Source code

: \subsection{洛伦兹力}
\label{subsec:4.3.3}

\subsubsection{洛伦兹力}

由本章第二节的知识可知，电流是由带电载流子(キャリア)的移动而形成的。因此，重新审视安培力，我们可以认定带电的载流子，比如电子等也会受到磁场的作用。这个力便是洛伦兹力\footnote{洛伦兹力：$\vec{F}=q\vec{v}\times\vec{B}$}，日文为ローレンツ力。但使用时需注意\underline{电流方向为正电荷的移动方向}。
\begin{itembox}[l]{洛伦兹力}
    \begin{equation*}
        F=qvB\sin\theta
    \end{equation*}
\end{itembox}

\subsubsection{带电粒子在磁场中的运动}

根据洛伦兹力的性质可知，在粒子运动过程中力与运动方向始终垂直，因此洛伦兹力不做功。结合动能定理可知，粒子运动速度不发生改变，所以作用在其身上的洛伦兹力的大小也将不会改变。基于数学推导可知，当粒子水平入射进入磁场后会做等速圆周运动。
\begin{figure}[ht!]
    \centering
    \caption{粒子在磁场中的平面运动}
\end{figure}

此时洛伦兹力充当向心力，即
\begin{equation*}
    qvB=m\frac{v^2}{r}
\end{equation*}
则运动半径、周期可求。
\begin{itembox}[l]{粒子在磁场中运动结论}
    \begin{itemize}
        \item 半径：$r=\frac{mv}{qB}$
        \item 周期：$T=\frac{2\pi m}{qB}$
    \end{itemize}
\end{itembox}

=====

### EXERCISE BRIEF
For this exercise, copy all of the material exactly as it stands.

### TASK RESPONSE
Source code

: \subsection{洛伦兹力}
\label{subsec:4.3.3}

\subsubsection{洛伦兹力}

由本章第二节的知识可知，电流是由带电载流子(キャリア)的移动而形成的。因此，重新审视安培力，我们可以认定带电的载流子，比如电子等也会受到磁场的作用。这个力便是洛伦兹力\footnote{洛伦兹力：$\vec{F}=q\vec{v}\times\vec{B}$}，日文为ローレンツ力。但使用时需注意\underline{电流方向为正电荷的移动方向}。
\begin{itembox}[l]{洛伦兹力}
    \begin{equation*}
        F=qvB\sin\theta
    \end{equation*}
\end{itembox}

\subsubsection{带电粒子在磁场中的运动}

根据洛伦兹力的性质可知，在粒子运动过程中力与运动方向始终垂直，因此洛伦兹力不做功。结合动能定理可知，粒子运动速度不发生改变，所以作用在其身上的洛伦兹力的大小也将不会改变。基于数学推导可知，当粒子水平入射进入磁场后会做等速圆周运动。
\begin{figure}[ht!]
    \centering
    \caption{粒子在磁场中的平面运动}
\end{figure}

此时洛伦兹力充当向心力，即
\begin{equation*}
    qvB=m\frac{v^2}{r}
\end{equation*}
则运动半径、周期可求。
\begin{itembox}[l]{粒子在磁场中运动结论}
    \begin{itemize}
        \item 半径：$r=\frac{mv}{qB}$
        \item 周期：$T=\frac{2\pi m}{qB}$
    \end{itemize}
\end{itembox}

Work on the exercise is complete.